In this way, Judy Centers share the vision of the “community schools” movement in the K-12 years, one that is flourishing in Baltimore with the city recently receiving a national award for its work in this area. Most all of Baltimore’s ECE Judy Centers feed into a community school, where staff similarly leverage community partnerships to provide extra services not supported by school budgets.
Keshia Thornton, a mother of two four-year-old twins and an eight-year-old, said her family has benefited greatly from all that the Moravia Judy Center offers. “It’s really such a great support. I love it,” she said. “I notice the growth in my children, with their vocabulary and their fine motor skills… All the programs are very valuable to me.”
Through the parent workshops, Thornton found out ways to create everyday learning experiences for her children. At the first workshop she attended, the instructor passed out different objects and modeled a “sink or float” science activity. Later, at home, Thornton guided her children to make predictions during their bath time.
A strength of Judy Centers is their flexibility to respond to diverse community needs. For example, another Judy Center located at John Ruhrah Elementary/Middle School, a 10-minute drive south of Moravia Park, serves a student population that is nearly 80 percent Latino. Many family members are recently-arrived immigrants and face additional barriers to accessing health services.

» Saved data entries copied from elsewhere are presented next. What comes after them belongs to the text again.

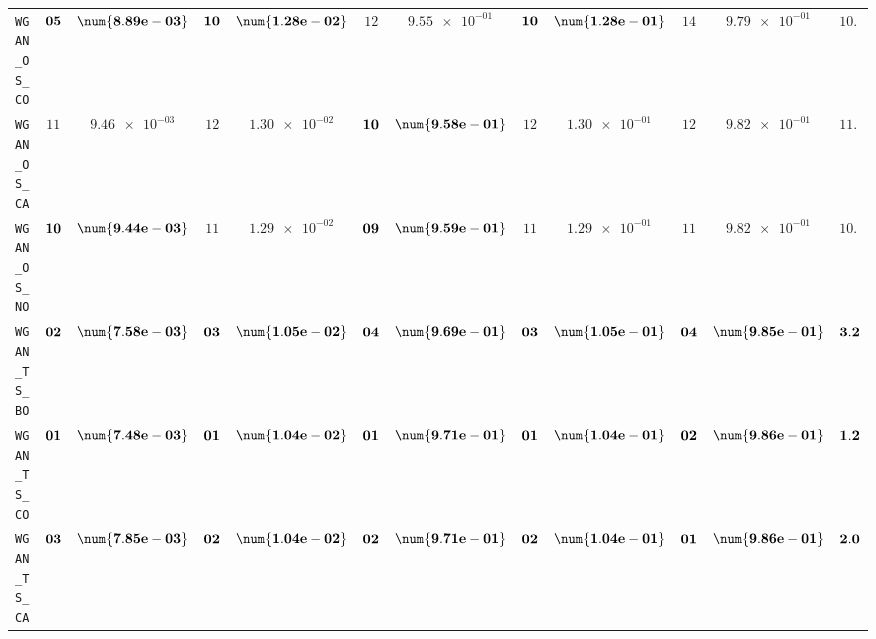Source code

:\begin{table}[H]
\begin{tabularx}{\textwidth}{l||cC|cC|cC|cC|cC||c}
		\texttt{WGAN\_OS\_CO} & $\bf 05$ & $\bf \num{8.89e-03}$ & $\bf 10$ & $\bf \num{1.28e-02}$ & $ 12$ & $ \num{9.55e-01}$ & $\bf 10$ & $\bf \num{1.28e-01}$ & $ 14$ & $ \num{9.79e-01}$ & $ 10.2$  \\
		\texttt{WGAN\_OS\_CA} & $ 11$ & $ \num{9.46e-03}$ & $ 12$ & $ \num{1.30e-02}$ & $\bf 10$ & $\bf \num{9.58e-01}$ & $ 12$ & $ \num{1.30e-01}$ & $ 12$ & $ \num{9.82e-01}$ & $ 11.4$  \\
		\texttt{WGAN\_OS\_NO} & $\bf 10$ & $\bf \num{9.44e-03}$ & $ 11$ & $ \num{1.29e-02}$ & $\bf 09$ & $\bf \num{9.59e-01}$ & $ 11$ & $ \num{1.29e-01}$ & $ 11$ & $ \num{9.82e-01}$ & $ 10.4$  \\
		\texttt{WGAN\_TS\_BO} & $\bf 02$ & $\bf \num{7.58e-03}$ & $\bf 03$ & $\bf \num{1.05e-02}$ & $\bf 04$ & $\bf \num{9.69e-01}$ & $\bf 03$ & $\bf \num{1.05e-01}$ & $\bf 04$ & $\bf \num{9.85e-01}$ & $\bf 3.2$  \\
		\texttt{WGAN\_TS\_CO} & $\bf 01$ & $\bf \num{7.48e-03}$ & $\bf 01$ & $\bf \num{1.04e-02}$ & $\bf 01$ & $\bf \num{9.71e-01}$ & $\bf 01$ & $\bf \num{1.04e-01}$ & $\bf 02$ & $\bf \num{9.86e-01}$ & $\bf 1.2$  \\
		\texttt{WGAN\_TS\_CA} & $\bf 03$ & $\bf \num{7.85e-03}$ & $\bf 02$ & $\bf \num{1.04e-02}$ & $\bf 02$ & $\bf \num{9.71e-01}$ & $\bf 02$ & $\bf \num{1.04e-01}$ & $\bf 01$ & $\bf \num{9.86e-01}$ & $\bf 2.0$  \\

\end{tabularx}
\end{table}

The center partners with Johns Hopkins Centro SOL, an organization designed to serve Hispanic families, to provide on-site blood pressure checks, vision tests, and other check-ups. The center also contracts a full-time mental health consultant, a licensed social worker from Hopkins who meets with children to provide on-site therapy. Many are growing up in mixed-status immigrant families, typically where children are U.S. born citizens but other family members are undocumented, which research suggests can trigger toxic stress.
According to citywide coordinator Bollard, child care options from birth to age three are particularly scarce in the neighborhood surrounding John Ruhrah, a national trend for low-income, immigrant families. The Judy Center helps to fill that void, providing opportunities that advance young children’s academic development. Indeed, when it first opened in 2015, only 12 percent of John Ruhrah kindergarteners demonstrated school readiness at the start of the year. Within two years, that number rose dramatically to 61 percent.
“We support from when moms are pregnant...through to playgroups and eventually pre-K where they get ready for school,” Yancy Lopez, the family service coordinator at John Ruhrah’s Judy Center, told visitors last week. “It’s because we believe that parents are the first teachers.”
Corrected at 2:43 p.m. on May 11, 2018: This post has been changed to correct the first name of U.S. Congressman Steny Hoyer.